Your answer should consist of the lines in the following data that contain "Send".

[Entries taken from a collection]
== Segment start ==
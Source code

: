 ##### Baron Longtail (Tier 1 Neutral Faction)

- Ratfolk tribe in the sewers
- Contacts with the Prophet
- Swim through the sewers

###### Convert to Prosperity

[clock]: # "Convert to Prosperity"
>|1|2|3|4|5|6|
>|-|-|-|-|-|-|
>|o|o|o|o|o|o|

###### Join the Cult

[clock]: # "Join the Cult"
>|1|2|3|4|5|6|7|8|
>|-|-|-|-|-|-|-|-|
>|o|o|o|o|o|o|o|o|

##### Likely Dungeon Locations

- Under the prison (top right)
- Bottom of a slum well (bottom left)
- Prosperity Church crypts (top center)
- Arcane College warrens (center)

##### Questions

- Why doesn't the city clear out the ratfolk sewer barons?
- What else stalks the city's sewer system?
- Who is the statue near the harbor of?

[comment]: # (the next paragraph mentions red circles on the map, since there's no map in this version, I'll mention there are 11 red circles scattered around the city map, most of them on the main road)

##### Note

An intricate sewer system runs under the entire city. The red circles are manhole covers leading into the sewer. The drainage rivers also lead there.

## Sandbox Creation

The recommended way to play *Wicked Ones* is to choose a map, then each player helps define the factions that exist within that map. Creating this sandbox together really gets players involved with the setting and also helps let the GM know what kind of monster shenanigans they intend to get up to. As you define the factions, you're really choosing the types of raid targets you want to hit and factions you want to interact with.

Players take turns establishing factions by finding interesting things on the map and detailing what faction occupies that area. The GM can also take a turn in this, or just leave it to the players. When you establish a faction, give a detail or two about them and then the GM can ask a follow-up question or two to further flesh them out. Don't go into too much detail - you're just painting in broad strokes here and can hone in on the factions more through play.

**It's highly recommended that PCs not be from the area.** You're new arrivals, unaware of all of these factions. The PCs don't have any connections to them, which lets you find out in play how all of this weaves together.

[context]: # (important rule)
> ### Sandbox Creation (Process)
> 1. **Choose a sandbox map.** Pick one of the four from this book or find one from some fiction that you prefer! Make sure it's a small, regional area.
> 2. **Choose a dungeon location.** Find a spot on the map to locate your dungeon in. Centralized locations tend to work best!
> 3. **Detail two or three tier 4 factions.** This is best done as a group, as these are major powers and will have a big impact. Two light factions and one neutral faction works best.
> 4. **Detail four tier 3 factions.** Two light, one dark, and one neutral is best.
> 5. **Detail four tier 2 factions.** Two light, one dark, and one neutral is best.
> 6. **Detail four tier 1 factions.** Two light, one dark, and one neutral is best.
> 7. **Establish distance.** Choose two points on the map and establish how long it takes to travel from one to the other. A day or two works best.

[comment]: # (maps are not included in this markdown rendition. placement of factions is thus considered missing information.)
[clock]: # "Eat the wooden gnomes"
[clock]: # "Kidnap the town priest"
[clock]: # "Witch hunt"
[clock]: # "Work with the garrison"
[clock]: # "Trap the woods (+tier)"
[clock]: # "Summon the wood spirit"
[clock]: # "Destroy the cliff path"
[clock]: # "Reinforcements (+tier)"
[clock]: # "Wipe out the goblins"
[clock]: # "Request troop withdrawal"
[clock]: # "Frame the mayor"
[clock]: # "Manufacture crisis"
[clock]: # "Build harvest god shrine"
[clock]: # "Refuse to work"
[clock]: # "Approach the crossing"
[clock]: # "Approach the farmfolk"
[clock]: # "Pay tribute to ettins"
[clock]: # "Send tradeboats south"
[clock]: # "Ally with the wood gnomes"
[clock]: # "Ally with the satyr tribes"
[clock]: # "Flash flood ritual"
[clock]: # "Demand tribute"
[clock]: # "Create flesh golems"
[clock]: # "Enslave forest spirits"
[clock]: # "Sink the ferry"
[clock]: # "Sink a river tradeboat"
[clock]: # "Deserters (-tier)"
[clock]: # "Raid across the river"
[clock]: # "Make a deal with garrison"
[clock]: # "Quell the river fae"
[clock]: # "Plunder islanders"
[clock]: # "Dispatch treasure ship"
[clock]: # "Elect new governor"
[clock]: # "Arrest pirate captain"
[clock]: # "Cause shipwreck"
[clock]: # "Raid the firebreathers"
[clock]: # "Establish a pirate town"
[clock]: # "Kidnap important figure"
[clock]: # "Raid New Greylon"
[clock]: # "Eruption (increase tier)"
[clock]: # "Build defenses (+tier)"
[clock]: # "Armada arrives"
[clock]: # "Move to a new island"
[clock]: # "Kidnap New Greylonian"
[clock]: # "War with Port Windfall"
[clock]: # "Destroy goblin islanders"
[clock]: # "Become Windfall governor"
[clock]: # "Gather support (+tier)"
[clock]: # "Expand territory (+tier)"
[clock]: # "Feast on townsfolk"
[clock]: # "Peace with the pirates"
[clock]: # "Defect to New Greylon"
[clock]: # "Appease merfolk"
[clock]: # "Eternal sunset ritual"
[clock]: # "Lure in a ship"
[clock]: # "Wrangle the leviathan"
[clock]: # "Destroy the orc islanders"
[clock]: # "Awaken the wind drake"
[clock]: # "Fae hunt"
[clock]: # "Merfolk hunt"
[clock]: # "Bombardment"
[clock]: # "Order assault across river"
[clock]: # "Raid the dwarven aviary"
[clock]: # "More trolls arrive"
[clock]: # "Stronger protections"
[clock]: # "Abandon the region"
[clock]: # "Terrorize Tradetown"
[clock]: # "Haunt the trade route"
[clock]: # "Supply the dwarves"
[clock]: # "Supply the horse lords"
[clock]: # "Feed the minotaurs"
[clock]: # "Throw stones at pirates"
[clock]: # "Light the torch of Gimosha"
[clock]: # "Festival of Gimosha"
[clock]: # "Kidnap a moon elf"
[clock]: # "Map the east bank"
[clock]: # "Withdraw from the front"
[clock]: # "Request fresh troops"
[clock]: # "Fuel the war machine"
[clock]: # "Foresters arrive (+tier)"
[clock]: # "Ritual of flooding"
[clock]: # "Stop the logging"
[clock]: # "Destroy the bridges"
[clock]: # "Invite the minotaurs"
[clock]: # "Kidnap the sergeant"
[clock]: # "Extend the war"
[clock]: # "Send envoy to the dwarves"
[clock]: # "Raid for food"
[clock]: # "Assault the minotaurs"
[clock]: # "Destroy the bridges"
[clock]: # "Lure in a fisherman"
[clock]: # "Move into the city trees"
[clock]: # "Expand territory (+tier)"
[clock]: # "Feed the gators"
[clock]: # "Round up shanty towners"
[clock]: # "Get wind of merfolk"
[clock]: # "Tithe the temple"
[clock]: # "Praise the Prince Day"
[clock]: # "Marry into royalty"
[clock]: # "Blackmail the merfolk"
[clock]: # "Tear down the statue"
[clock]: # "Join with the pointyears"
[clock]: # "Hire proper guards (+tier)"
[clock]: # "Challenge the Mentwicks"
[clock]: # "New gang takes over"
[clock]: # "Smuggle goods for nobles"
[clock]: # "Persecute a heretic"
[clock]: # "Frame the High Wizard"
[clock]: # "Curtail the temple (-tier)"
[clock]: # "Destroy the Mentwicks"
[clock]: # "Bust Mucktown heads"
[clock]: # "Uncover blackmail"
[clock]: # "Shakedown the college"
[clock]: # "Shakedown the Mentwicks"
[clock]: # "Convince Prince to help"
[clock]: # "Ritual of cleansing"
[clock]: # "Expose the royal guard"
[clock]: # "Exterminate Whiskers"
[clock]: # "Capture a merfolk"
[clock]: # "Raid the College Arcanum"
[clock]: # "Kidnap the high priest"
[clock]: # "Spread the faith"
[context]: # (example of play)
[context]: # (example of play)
== Segment end ==
• _Response area_
[clock]: # "Send tradeboats south"
[clock]: # "Send envoy to the dwarves"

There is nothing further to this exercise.